NFL

Jets’ defender on ‘Pace’ for most productive sacks tally

When the Jets signed Calvin Pace in 2008, the thought was he would become the pass rusher the team had been missing since trading John Abraham.

Pace had a total of 15 sacks in his first two seasons, but then his production dropped and the criticism began to mount. Things bottomed out in 2012 when he had just three sacks. But Pace, 33, has regained his old form this season. He has eight sacks, tying his career high reached in 2009 and has a shot at his first double-digit sack season.

“It would be great,” Pace said of getting 10 sacks. “It’s something that I had a goal of in the beginning of the season. I’m not going to say it’s the ultimate goal. I’d love to keep playing, but it would be nice to show some of the people that the old man’s got a little something left.”

The Jets cut Pace in the offseason as a salary-cap casualty, but then brought him back for a cheaper price two months later. The move has paid off as Pace has been the team’s second-best pass rusher behind Muhammad Wilkerson.
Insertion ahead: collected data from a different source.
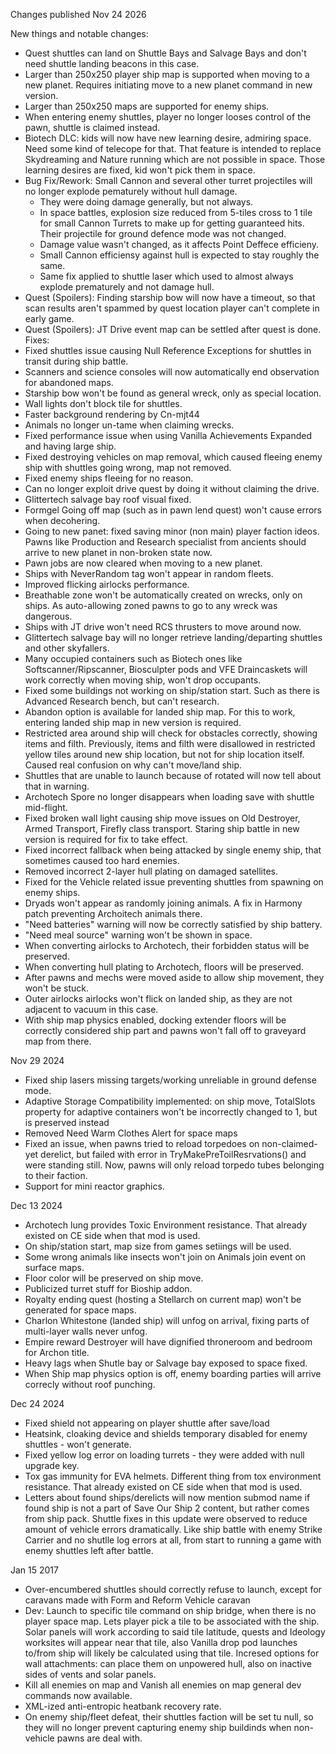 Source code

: Changes published Nov 24 2026

New things and notable changes:
- Quest shuttles can land on Shuttle Bays and Salvage Bays and don't need shuttle landing beacons in this case.
- Larger than 250x250 player ship map is supported when moving to a new planet. Requires initiating move to a new planet command in new version.
- Larger than 250x250 maps are supported for enemy ships.
- When entering enemy shuttles, player no longer looses control of the pawn, shuttle is claimed instead.
- Biotech DLC: kids will now have new learning desire, admiring space. Need some kind of telecope for that. That feature is intended to replace Skydreaming and Nature running which are not possible in space. Those learning desires are fixed, kid won't pick them in space.
- Bug Fix/Rework: Small Cannon and several other turret projectiles will no longer explode pematurely without hull damage.
	- They were doing damage generally, but not always.
	- In space battles, explosion size reduced from 5-tiles cross to 1 tile for small Cannon Turrets to make up for getting guaranteed hits. Their projectile for ground defence mode was not changed.
	- Damage value wasn't changed, as it affects Point Deffece efficieny.
	- Small Cannon efficiensy against hull is expected to stay roughly the same.
	- Same fix applied to shuttle laser which used to almost always explode prematurely and not damage hull.
- Quest (Spoilers): Finding starship bow will now have a timeout, so that scan results aren't spammed by quest location player can't complete in early game.
- Quest (Spoilers): JT Drive event map can be settled after quest is done.
Fixes:
- Fixed shuttles issue causing Null Reference Exceptions for shuttles in transit during ship battle.
- Scanners and science consoles will now automatically end observation for abandoned maps.
- Starship bow won't be found as general wreck, only as special location.
- Wall lights don't block tile for shuttles.
- Faster background rendering by Cn-mjt44
- Animals no longer un-tame when claiming wrecks.
- Fixed performance issue when using Vanilla Achievements Expanded and having large ship.
- Fixed destroying vehicles on map removal, which caused fleeing enemy ship with shuttles going wrong, map not removed.
- Fixed enemy ships fleeing for no reason.
- Can no longer exploit drive quest by doing it without claiming the drive.
- Glittertech salvage bay roof visual fixed.
- Formgel Going off map (such as in pawn lend quest) won't cause errors when decohering.
- Going to new panet: fixed saving minor (non main) player faction ideos. Pawns like Production and Research specialist from ancients should arrive to new planet in non-broken state now.
- Pawn jobs are now cleared when moving to a new planet. 
- Ships with NeverRandom tag won't appear in random fleets.
- Improved flicking airlocks performance.
- Breathable zone won't be automatically created on wrecks, only on ships. As auto-allowing zoned pawns to go to any wreck was dangerous.
- Ships with JT drive won't need RCS thrusters to move around now.
- Glittertech salvage bay will no longer retrieve landing/departing shuttles and other skyfallers.
- Many occupied containers such as Biotech ones like Softscanner/Ripscanner, Biosculpter pods and VFE Draincaskets will work correctly when moving ship, won't drop occupants.
- Fixed some buildings not working on ship/station start. Such as there is Advanced Research bench, but can't research.
- Abandon option is available for landed ship map. For this to work, entering landed ship map in new version is required.
- Restricted area around ship will check for obstacles correctly, showing items and filth. Previously, items and filth were disallowed in restricted yellow tiles around new ship location, but not for ship location itself. Caused real confusion on why can't move/land ship.
- Shuttles that are unable to launch because of rotated will now tell about that in warning.
- Archotech Spore no longer disappears when loading save with shuttle mid-flight.
- Fixed broken wall light causing ship move issues on Old Destroyer, Armed Transport, Firefly class transport. Staring ship battle in new version is required for fix to take effect. 
- Fixed incorrect fallback when being attacked by single enemy ship, that sometimes caused too hard enemies.
- Removed incorrect 2-layer hull plating on damaged satellites. 
- Fixed for the Vehicle related issue preventing shuttles from spawning on enemy ships.
- Dryads won't appear as randomly joining animals. A fix in Harmony patch preventing Archoitech animals there.
- "Need batteries" warning will now be correctly satisfied by ship battery.
- "Need meal source" warning won't be shown in space. 
- When converting airlocks to Archotech, their forbidden status will be preserved.
- When converting hull plating to Archotech, floors will be preserved.
- After pawns and mechs were moved aside to allow ship movement, they won't be stuck.
- Outer airlocks airlocks won't flick on landed ship, as they are not adjacent to vacuum in this case.
- With ship map physics enabled, docking extender floors will be correctly considered ship part and pawns won't fall off  to graveyard map from there.

Nov 29 2024
- Fixed ship lasers missing targets/working unreliable in ground defense mode.
- Adaptive Storage Compatibility implemented: on ship move, TotalSlots property for adaptive containers won't be incorrectly changed to 1, but is preserved instead
- Removed Need Warm Clothes Alert for space maps
- Fixed an issue, when pawns tried to reload torpedoes on non-claimed-yet derelict, but failed with error in TryMakePreToilResrvations() and were standing still. Now, pawns will only reload torpedo tubes belonging to their faction.
- Support for mini reactor graphics.

Dec 13 2024
- Archotech lung provides Toxic Environment resistance. That already existed on CE side when that mod is used.
- On ship/station start, map size from games setiings will be used.
- Some wrong animals like insects won't join on Animals join event on surface maps.
- Floor color will be preserved on ship move.
- Publicized turret stuff for Bioship addon.
- Royalty ending quest (hosting a Stellarch on current map) won't be generated for space maps.
- Charlon Whitestone (landed ship) will unfog on arrival, fixing parts of multi-layer walls never unfog.
- Empire reward Destroyer will have dignified throneroom and bedroom for Archon title.
- Heavy lags when Shutle bay or Salvage bay exposed to space fixed.
- When Ship map physics option is off, enemy boarding parties will arrive correcly without roof punching.

Dec 24 2024
- Fixed shield not appearing on player shuttle after save/load
- Heatsink, cloaking device and shields temporary disabled for enemy shuttles - won't generate.
- Fixed yellow log error on loading turrets - they were added with null upgrade key.
- Tox gas immunity for EVA helmets. Different thing from tox environment resistance. That already existed on CE side when that mod is used.
- Letters about found ships/derelicts will now mention submod name if found ship is not a part of Save Our Ship 2 content, but rather comes from ship pack.
Shuttle fixes in this update were observed to reduce amount of vehicle errors dramatically. Like ship battle with enemy Strike Carrier and no shutlle log errors at all, from start to running a game with enemy shuttles left after battle.

Jan 15 2017
- Over-encumbered shuttles should correctly refuse to launch, except for caravans made with Form and Reform Vehicle caravan
- Dev: Launch to specific tile command on ship bridge, when there is no player space map. Lets player pick a tile to be associated with the ship. Solar panels will work according to said tile latitude, quests and Ideology worksites will appear near that tile, also Vanilla drop pod launches to/from ship will likely be calculated using that tile.
Incresed options for wall attachments: can place them on unpowered hull, also on inactive sides of vents and solar panels.
- Kill all enemies on map and Vanish all enemies on map general dev commands now available.
- XML-ized anti-entropic heatbank recovery rate.
- On enemy ship/fleet defeat, their shuttles faction will be set tu null, so they will no longer prevent capturing enemy ship buildinds when non-vehicle pawns are deal with.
Pace saw what life away from the NFL was like and returned to the Jets a bit more motivated than he was last year.

“If you play this game long enough, you’ll get cut at some point in time,” Pace said. “That played into it and the fact that I’m man enough to realize that last year was not my best work. I had some deficiencies in my game, which I needed to strengthen and do better, which is pass rushing. That’s the type of league it is now — it’s pass, pass, pass. You have to have guys that can put pressure on the quarterback. … It’s a situation where I had to go get better [at rushing the quarterback]. I’m not great at it, but I feel more comfortable. It took me 10 years to finally realize it.”

Pace said he also has benefited from the play of Wilkerson and rookie Sheldon Richardson.

“I’m not going to say it’s easy, but they have to focus in on somebody and more times than not it’s not me,” Pace said. “I’m left with some one-on-ones so it’s about capitalizing and making plays.”

After the way he has played this season, Pace would like to keep it going for two or three more years in the “right situation,” he said. For him, that would be staying a Jet.

“In a perfect world,” Pace said, “I’d like to retire a Jet.”